Vom kleinen und süßen Flughafen Sukhothais kamen wir gestern pünktlich zum riesigen, supermodernen Suvanabhumi-Airport. Diesmal ließen wir uns von unserem Taxifahrer nicht übers Ohr hauen und so kamen wir zufrieden in Siam@Siam Designhotel an. Die Unterkunft ist super gelegen und total stylisch. Highlight ist ein Swimmingpool im elften Stock, aus dem man auf die Skyline und das Nationalstadion Bangkoks blicken kann.

Den angebrochenen Tag verbrachten wir in den nahen, riesigen Shopping-Malls am Siam Square. Manche Einkaufstempel unterscheiden sich nicht von den teuren in Europa. Andere wiederum sehen nur von außen wie Kaufhäuser aus. Innen ist es dann plötzlich eng und ungeordnet, wie auf einem Bazar.

Am heutigen Tag machten wir uns per Skytrain und Expressboot auf zum alten Stadtkern.
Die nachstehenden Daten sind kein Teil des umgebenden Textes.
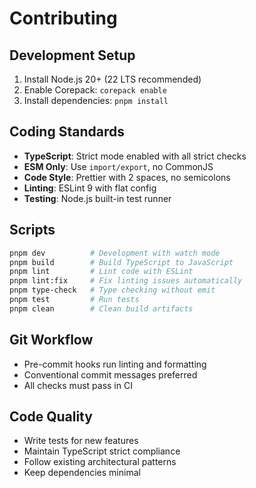 # Contributing

## Development Setup

1. Install Node.js 20+ (22 LTS recommended)
2. Enable Corepack: `corepack enable`
3. Install dependencies: `pnpm install`

## Coding Standards

- **TypeScript**: Strict mode enabled with all strict checks
- **ESM Only**: Use `import/export`, no CommonJS
- **Code Style**: Prettier with 2 spaces, no semicolons
- **Linting**: ESLint 9 with flat config
- **Testing**: Node.js built-in test runner

## Scripts

```bash
pnpm dev          # Development with watch mode
pnpm build        # Build TypeScript to JavaScript
pnpm lint         # Lint code with ESLint
pnpm lint:fix     # Fix linting issues automatically
pnpm type-check   # Type checking without emit
pnpm test         # Run tests
pnpm clean        # Clean build artifacts
```

## Git Workflow

- Pre-commit hooks run linting and formatting
- Conventional commit messages preferred
- All checks must pass in CI

## Code Quality

- Write tests for new features
- Maintain TypeScript strict compliance
- Follow existing architectural patterns
- Keep dependencies minimal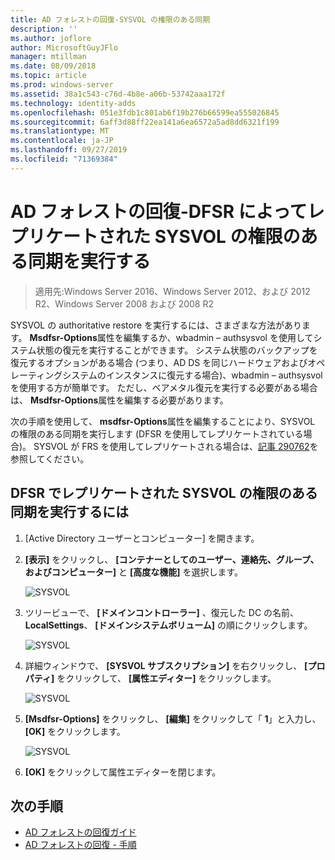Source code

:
 ```yaml
---
title: AD フォレストの回復-SYSVOL の権限のある同期
description: ''
ms.author: joflore
author: MicrosoftGuyJFlo
manager: mtillman
ms.date: 08/09/2018
ms.topic: article
ms.prod: windows-server
ms.assetid: 38a1c543-c76d-4b8e-a06b-53742aaa172f
ms.technology: identity-adds
ms.openlocfilehash: 051e3fdb1c801ab6f19b276b66599ea555026845
ms.sourcegitcommit: 6aff3d88ff22ea141a6ea6572a5ad8dd6321f199
ms.translationtype: MT
ms.contentlocale: ja-JP
ms.lasthandoff: 09/27/2019
ms.locfileid: "71369384"
---
```

# <a name="ad-forest-recovery---performing-an-authoritative-synchronization-of-dfsr-replicated-sysvol"></a>AD フォレストの回復-DFSR によってレプリケートされた SYSVOL の権限のある同期を実行する  

>適用先:Windows Server 2016、Windows Server 2012、および 2012 R2、Windows Server 2008 および 2008 R2

SYSVOL の authoritative restore を実行するには、さまざまな方法があります。 **Msdfsr-Options**属性を編集するか、wbadmin – authsysvol を使用してシステム状態の復元を実行することができます。 システム状態のバックアップを復元するオプションがある場合 (つまり、AD DS を同じハードウェアおよびオペレーティングシステムのインスタンスに復元する場合)、wbadmin – authsysvol を使用する方が簡単です。 ただし、ベアメタル復元を実行する必要がある場合は、 **Msdfsr-Options**属性を編集する必要があります。  

次の手順を使用して、 **msdfsr-Options**属性を編集することにより、SYSVOL の権限のある同期を実行します (DFSR を使用してレプリケートされている場合)。 SYSVOL が FRS を使用してレプリケートされる場合は、[記事 290762](https://go.microsoft.com/fwlink/?LinkId=148443)を参照してください。  

## <a name="to-perform-an-authoritative-synchronization-of-dfsr-replicated-sysvol"></a>DFSR でレプリケートされた SYSVOL の権限のある同期を実行するには  

1. [Active Directory ユーザーとコンピューター] を開きます。  
2. **[表示]** をクリックし、 **[コンテナーとしてのユーザー、連絡先、グループ、およびコンピューター]** と **[高度な機能]** を選択します。 

   ![SYSVOL](media/AD-Forest-Recovery-Authoritative-Recovery-SYSVOL/sysvol1.png) 

3. ツリービューで、 **[ドメインコントローラー]** 、復元した DC の名前、 **LocalSettings**、 **[ドメインシステムボリューム]** の順にクリックします。 

   ![SYSVOL](media/AD-Forest-Recovery-Authoritative-Recovery-SYSVOL/sysvol2.png)  

4. 詳細ウィンドウで、 **[SYSVOL サブスクリプション]** を右クリックし、 **[プロパティ]** をクリックして、 **[属性エディター]** をクリックします。  

   ![SYSVOL](media/AD-Forest-Recovery-Authoritative-Recovery-SYSVOL/sysvol3.png) 

5. **[Msdfsr-Options]** をクリックし、 **[編集]** をクリックして「 **1**」と入力し、 **[OK]** をクリックします。  

   ![SYSVOL](media/AD-Forest-Recovery-Authoritative-Recovery-SYSVOL/sysvol4.png) 

6. **[OK]** をクリックして属性エディターを閉じます。  
  
## <a name="next-steps"></a>次の手順

- [AD フォレストの回復ガイド](AD-Forest-Recovery-Guide.md)
- [AD フォレストの回復 - 手順](AD-Forest-Recovery-Procedures.md)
Dieser liegt auf der Rattanakosin Insel, die jedoch keine richtige Insel ist. Der Stadtteil wird nur durch den Chao Phraya Fluss und einige Klongs (Kanäle) eingerahmt.
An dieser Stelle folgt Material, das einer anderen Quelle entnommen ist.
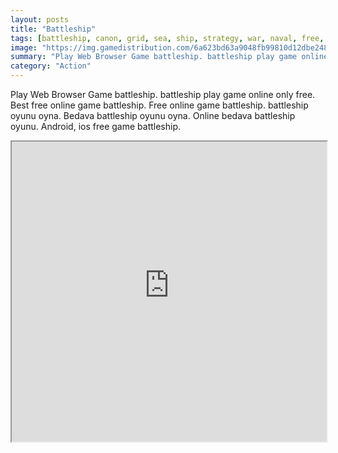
 ```yaml
---
layout: posts
title: "Battleship"
tags: [battleship, canon, grid, sea, ship, strategy, war, naval, free, online, games, oyna, game, free, games, play, play, games]
image: "https://img.gamedistribution.com/6a623bd63a9048fb99810d12dbe248a9-1280x550.jpeg"
summary: "Play Web Browser Game battleship. battleship play game online only free. Best free online game battleship. Free online game battleship. battleship oyunu oyna. Bedava battleship oyunu oyna. Online bedava battleship oyunu. Android, ios free game battleship."
category: "Action"
---
```


Play Web Browser Game battleship. battleship play game online only free. Best free online game battleship. Free online game battleship. battleship oyunu oyna. Bedava battleship oyunu oyna. Online bedava battleship oyunu. Android, ios free game battleship.

<iframe width="100%" height="480px;" src="https://html5.gamedistribution.com/6a623bd63a9048fb99810d12dbe248a9/"></iframe>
Als erstes besuchten wir den Königspalast und den Wat Phra Kaew, der sich auf dem Gelände befindet. Dieser Wat ist Thailands atemberaubendster Tempelkomplex und beherbergt den legendären Emerald (Smaragd) Buddha. Das Gelände des Königspalastes schließt sich südlich daran an und wirkt fast schon schlicht im Gegensatz zu dem Prunk des Wats. Die Anlage besteht aus mehreren Gebäuden, die eine Mischung aus Renaissance- und Tempelarchitektur darstellen. Die gesamte Anlage von Tempel und Palast umfasst ein Gebiet von 20ha und ist von einer weißen Mauer umgeben. Geschmälert wird die Schönheit der Anlage durch die Massen an Touristen, die sich nur so von einem zum nächsten Gebäude schieben.

Danach besuchten wir den nicht weniger imposanten Wat Po. Es ist die größte Tempelanlage Thailands und hier liegt die größte Buddhafigur des Landes. Besonders schön sind die vielen bunten Chedis, die vor dem Eingang in den Himmel ragen.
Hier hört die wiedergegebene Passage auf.